**Try it**: Set down, character for character, everything in the records below from the line holding "### 20170415" down to the line holding "### 20171028", and no other line.

**Data provided**:
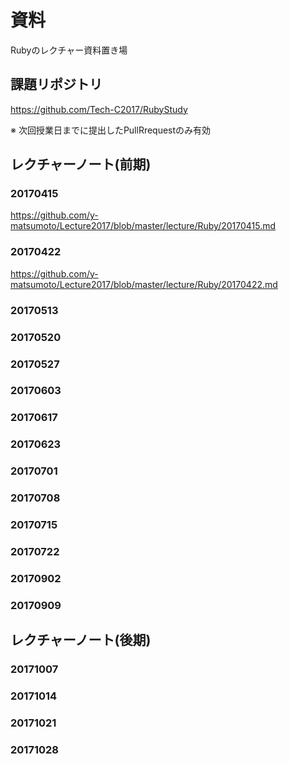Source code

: # 資料
Rubyのレクチャー資料置き場

## 課題リポジトリ
https://github.com/Tech-C2017/RubyStudy

※ 次回授業日までに提出したPullRrequestのみ有効

## レクチャーノート(前期)

### 20170415
https://github.com/y-matsumoto/Lecture2017/blob/master/lecture/Ruby/20170415.md

### 20170422
https://github.com/y-matsumoto/Lecture2017/blob/master/lecture/Ruby/20170422.md

### 20170513

### 20170520

### 20170527

### 20170603

### 20170617

### 20170623

### 20170701

### 20170708

### 20170715

### 20170722

### 20170902

### 20170909

## レクチャーノート(後期)

### 20171007

### 20171014

### 20171021

### 20171028
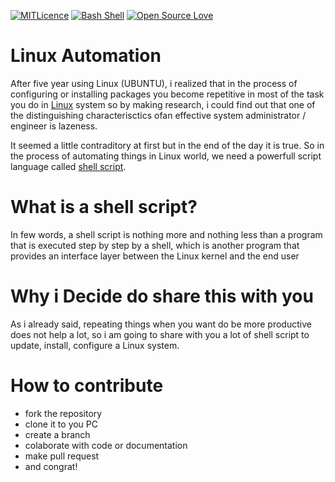 [![MITLicence](https://badges.frapsoft.com/os/mit/mit.svg?v=103)](https://opensource.org/licenses/mit-license.php) [![Bash Shell](https://badges.frapsoft.com/bash/v1/bash.png?v=103)](https://github.com/ellerbrock/open-source-badges/) [![Open Source Love](https://badges.frapsoft.com/os/v2/open-source.svg?v=103)](https://github.com/ellerbrock/open-source-badges/)


# Linux Automation


After five year using Linux (UBUNTU), i realized that in the process of
configuring or installing packages you become repetitive in most of the task
you do in [Linux](https://en.wikipedia.org/wiki/Linux) system so by making
research, i could find out that one of the distinguishing characterisctics ofan
effective system administrator / engineer is lazeness.

It seemed a little contraditory at first but in the end of the day it is true.
 So in the process of automating things in Linux world, we need a powerfull
script language called [shell script](https://en.wikipedia.org/wiki/Shell_script).

# What is a shell script?

In few words, a shell script is nothing more and nothing less than a program
that is executed step by step by a shell, which is another program that
provides an interface layer between the Linux kernel and the end user

# Why i Decide do share this with you

As i already said, repeating things when you want do be more productive does
not help a lot, so i am going to share with you a lot of shell script to
update, install, configure a Linux system.

# How to contribute

* fork the repository
* clone it to you PC
* create a branch
* colaborate with code or documentation
* make pull request
* and congrat!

**Finished exercise**:
### 20170415
https://github.com/y-matsumoto/Lecture2017/blob/master/lecture/Ruby/20170415.md

### 20170422
https://github.com/y-matsumoto/Lecture2017/blob/master/lecture/Ruby/20170422.md

### 20170513

### 20170520

### 20170527

### 20170603

### 20170617

### 20170623

### 20170701

### 20170708

### 20170715

### 20170722

### 20170902

### 20170909

## レクチャーノート(後期)

### 20171007

### 20171014

### 20171021

### 20171028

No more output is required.